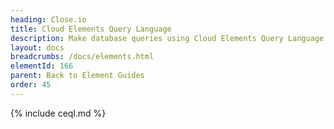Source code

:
 ```yaml
---
heading: Close.io
title: Cloud Elements Query Language
description: Make database queries using Cloud Elements Query Language.
layout: docs
breadcrumbs: /docs/elements.html
elementId: 166
parent: Back to Element Guides
order: 45
---
```


{% include ceql.md %}
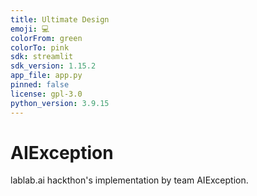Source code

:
 ```yaml
---
title: Ultimate Design
emoji: 💻
colorFrom: green
colorTo: pink
sdk: streamlit
sdk_version: 1.15.2
app_file: app.py
pinned: false
license: gpl-3.0
python_version: 3.9.15
---
```


# AIException
lablab.ai hackthon's implementation by team AIException.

● **Brief**
All lines of the material that contain the word "title" should be listed.

● **Solution for this task**
title: Cloud Elements Query Language
title: Ultimate Design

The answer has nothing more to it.